Note that these results are obtained from offline inference. Therefore, there are no asynchronous requests to the inference server.

Analysis 2: vLLM's Throughput vs Input Context Length

We study the throughput (in tokens/second) of the quantized vLLM model ("vLLM+awq") across varying input token sizes.

Configuration:

  • Inference method: vLLM + AWQ
  • Batch Size: 1
  • Offline inference
  • GPU machine: 80GB A100
  • Output tokens range: 100-200

Key Observations

  • As the number of input tokens increases, there's a noticeable decline in the model's throughput.
  • A significant drop in throughput occurs around 8k input tokens. The exact reason for this drop is unclear.
  • Interestingly, the increase in processing time is not linear, suggesting some efficiency in handling larger inputs.

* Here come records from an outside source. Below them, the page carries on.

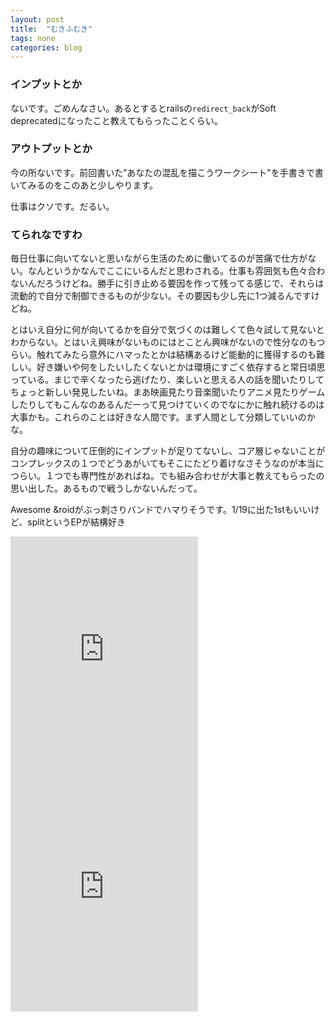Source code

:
 ```yaml
---
layout: post
title:  "むきふむき"
tags: none
categories: blog
---
```


### インプットとか
ないです。ごめんなさい。あるとするとrailsの`redirect_back`がSoft deprecatedになったこと教えてもらったことくらい。

### アウトプットとか
今の所ないです。前回書いた”あなたの混乱を描こうワークシート"を手書きで書いてみるのをこのあと少しやります。

仕事はクソです。だるい。


### てられなですわ
毎日仕事に向いてないと思いながら生活のために働いてるのが苦痛で仕方がない。なんというかなんでここにいるんだと思わされる。仕事も雰囲気も色々合わないんだろうけどね。勝手に引き止める要因を作って残ってる感じで、それらは流動的で自分で制御できるものが少ない。その要因も少し先に1つ減るんですけどね。

とはいえ自分に何が向いてるかを自分で気づくのは難しくて色々試して見ないとわからない。とはいえ興味がないものにはとことん興味がないので性分なのもつらい。触れてみたら意外にハマったとかは結構あるけど能動的に獲得するのも難しい。好き嫌いや何をしたいしたくないとかは環境にすごく依存すると常日頃思っている。まじで辛くなったら逃げたり、楽しいと思える人の話を聞いたりしてちょっと新しい発見したいね。まあ映画見たり音楽聞いたりアニメ見たりゲームしたりしてもこんなのあるんだーって見つけていくのでなにかに触れ続けるのは大事かも。これらのことは好きな人間です。まず人間として分類していいのかな。

自分の趣味について圧倒的にインプットが足りてないし、コア層じゃないことがコンプレックスの１つでどうあがいてもそこにたどり着けなさそうなのが本当につらい。１つでも専門性があればね。でも組み合わせが大事と教えてもらったの思い出した。あるもので戦うしかないんだって。

Awesome &roidがぶっ刺さりバンドでハマりそうです。1/19に出た1stもいいけど、splitというEPが結構好き
<iframe src="https://open.spotify.com/embed/album/1FvYwnzDPLI7Inlzz4RT0T" width="300" height="380" frameborder="0" allowtransparency="true" allow="encrypted-media"></iframe>

<iframe src="https://open.spotify.com/embed/album/2b8nPYhjYVDe3UsUqtH7GQ" width="300" height="380" frameborder="0" allowtransparency="true" allow="encrypted-media"></iframe>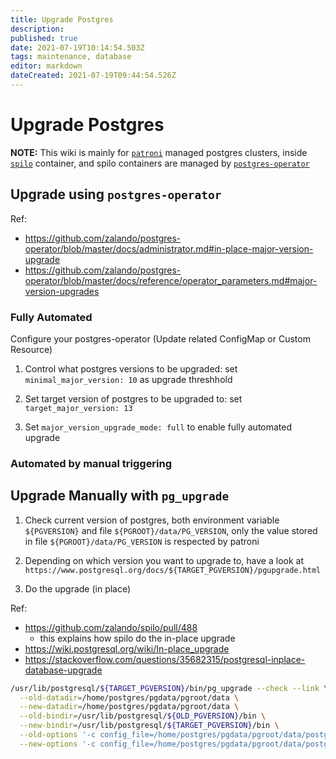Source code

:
 ```yaml
---
title: Upgrade Postgres
description: 
published: true
date: 2021-07-19T10:14:54.503Z
tags: maintenance, database
editor: markdown
dateCreated: 2021-07-19T09:44:54.526Z
---
```


# Upgrade Postgres

__NOTE:__ This wiki is mainly for [`patroni`](https://github.com/zalando/patroni) managed postgres clusters, inside [`spilo`](https://github.com/zalando/spilo) container, and spilo containers are managed by [`postgres-operator`](https://github.com/zalando/postgres-operator)

## Upgrade using `postgres-operator`

Ref:

- https://github.com/zalando/postgres-operator/blob/master/docs/administrator.md#in-place-major-version-upgrade
- https://github.com/zalando/postgres-operator/blob/master/docs/reference/operator_parameters.md#major-version-upgrades

### Fully Automated

Configure your postgres-operator (Update related ConfigMap or Custom Resource)

1. Control what postgres versions to be upgraded: set `minimal_major_version: 10` as upgrade threshhold

2. Set target version of postgres to be upgraded to: set `target_major_version: 13`

3. Set `major_version_upgrade_mode: full` to enable fully automated upgrade

### Automated by manual triggering

## Upgrade Manually with `pg_upgrade`

1. Check current version of postgres, both environment variable `${PGVERSION}` and file `${PGROOT}/data/PG_VERSION`, only the value stored in file `${PGROOT}/data/PG_VERSION` is respected by patroni

2. Depending on which version you want to upgrade to, have a look at `https://www.postgresql.org/docs/${TARGET_PGVERSION}/pgupgrade.html`

3. Do the upgrade (in place)

Ref:

- https://github.com/zalando/spilo/pull/488
	- this explains how spilo do the in-place upgrade
- https://wiki.postgresql.org/wiki/In-place_upgrade
- https://stackoverflow.com/questions/35682315/postgresql-inplace-database-upgrade

```bash
/usr/lib/postgresql/${TARGET_PGVERSION}/bin/pg_upgrade --check --link \
  --old-datadir=/home/postgres/pgdata/pgroot/data \
  --new-datadir=/home/postgres/pgdata/pgroot/data \
  --old-bindir=/usr/lib/postgresql/${OLD_PGVERSION}/bin \
  --new-bindir=/usr/lib/postgresql/${TARGET_PGVERSION}/bin \
  --old-options '-c config_file=/home/postgres/pgdata/pgroot/data/postgresql.conf' \
  --new-options '-c config_file=/home/postgres/pgdata/pgroot/data/postgresql.conf'
```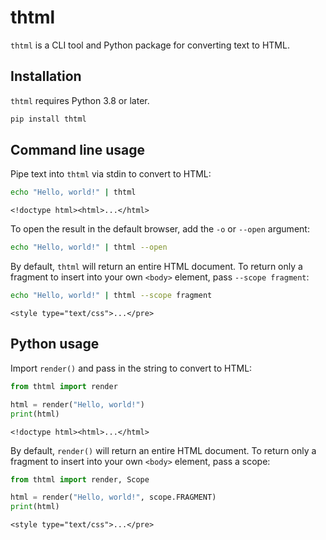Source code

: # thtml

`thtml` is a CLI tool and Python package for converting text to HTML.

## Installation

`thtml` requires Python 3.8 or later.

```bash
pip install thtml
```

## Command line usage

Pipe text into `thtml` via stdin to convert to HTML:

```bash
echo "Hello, world!" | thtml
```

```text
<!doctype html><html>...</html>
```

To open the result in the default browser, add the `-o` or `--open` argument:

```bash
echo "Hello, world!" | thtml --open
```

By default, `thtml` will return an entire HTML document. To return only a fragment to insert into your own `<body>` element, pass `--scope fragment`:

```bash
echo "Hello, world!" | thtml --scope fragment
```

```text
<style type="text/css">...</pre>
```

## Python usage

Import `render()` and pass in the string to convert to HTML:

```python
from thtml import render

html = render("Hello, world!")
print(html)
```

```text
<!doctype html><html>...</html>
```

By default, `render()` will return an entire HTML document. To return only a fragment to insert into your own `<body>` element, pass a scope:

```python
from thtml import render, Scope

html = render("Hello, world!", scope.FRAGMENT)
print(html)
```

```text
<style type="text/css">...</pre>
```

Analysis 3: vLLM's Throughput vs Output Length

Configuration:

  • Inference method: vLLM + AWQ
  • Batch Size: 1
  • Offline inference
  • GPU machine: 80GB A100
  • Input tokens range: 4096 to 16384

Key Observations

  • We notice a gradual increase in throughput as the number of output tokens increases, which suggests an efficiency gain as the model generates more tokens, potentially due to amortizing fixed overheads over a larger number of tokens.
  • The performance also depends on the input token range: smaller input token counts yield higher throughput than larger ones.

 

Analysis 4: vLLM's Throughput vs Batch Size

This experiment analyzes vLLM's performance at different batch sizes.

Configuration:

  • Inference method: vLLM + AWQ
  • Max Input Tokens: 16384
  • Max Out Tokens: 400
  • Offline inference
  • GPU machine: 80GB A100

 

Key Observations

  • The total processing time increases non-linearly as a function of batch size, pointing to a complex relationship between batch size and processing efficiency.
  • Average generation speed increases up to a batch size of 8 or 16. We're not sure why it plateaus after.
  • Shorter inputs (1024 tokens), larger batch sizes (e.g., 32) significantly improve efficiency. However, as input length increases, the efficiency gains from larger batch sizes become less pronounced.
  • Identifying the optimal batch size involves balancing throughput maximization against computational costs, especially as input lengths vary. There's a delicate balance between processing speed and computational load, with efficiency gains plateauing or diminishing beyond certain batch sizes.
  • Out-of-Memory Errors occur when batch sizes exceed 64

Analysis - 5: vLLM's Performance on Different GPU Machines

This study compares vLLM's performance on different GPU machines. It's important to note that the evaluation was conducted under specific conditions: both the maximum input prompt and the maximum output lengths were set to 8192 and 400 tokens, respectively. The version of the model tested is an AWQ-quantized variant, as the non-quantized version does not fit on lower-end GPUs. The vLLM model demonstrates remarkable performance across all tested machines, with the Nvidia A100 GPU delivering the superior performance of the group. For this study, we did not include the H100 GPUs, as they are not utilized for inference in our production workflow, despite being our choice for training all fine-tuned models.

 

Configuration used:

  • Inference method: vLLM + AWQ
  • Max Input Tokens: 16384
  • Max Out Tokens: 400
  • Batch Size: 1
  • Offline inference

  GPU Machine
GPU VRAM
Annual Cost (on demand
Throughput (out tokens/sec)
1
A100
80GB
~ $30,000 USD
83.00
2
T4
16GB
~ $10,000 USD
21.96
3
RTX 3090
24GB
~ $5,000 USD
72.14

 

Key Observations:

  • FlashAttention-2 [8] backend is not supported for Volta and Turing GPUs.
  • The V100 GPUs lack AWQ support, precluding the possibility of running quantized vLLM inference on them. However, the T4 GPUs do not face this issue.
  • Interestingly, the RTX 3090 GPU achieves performance levels comparable to the A100, which is impressive. On the other hand, the T4 GPU's performance is markedly lower, which is expected due to the absence of flash attention support.
  • The Nvidia A100 GPU stands out as the leading choice for running the vLLM model based on our tests, with the RTX 3090 and T4 following in performance. It's important to note that the H100, which will likely outperform the others, was not included in our tests. In choosing a GPU, factors such as the specific task demands, including performance, power efficiency, and budget, as well as the operational setting's infrastructure support, such as cooling systems and power supply, should be considered.
  • Although the A100 provides unmatched performance, its higher cost may not be justifiable for all organizations. The RTX 3090 or T4 may represent more cost-effective alternatives that still meet specific needs for a balance between performance and efficiency. However a consumer-grade 3090 may not be an option for most businesses.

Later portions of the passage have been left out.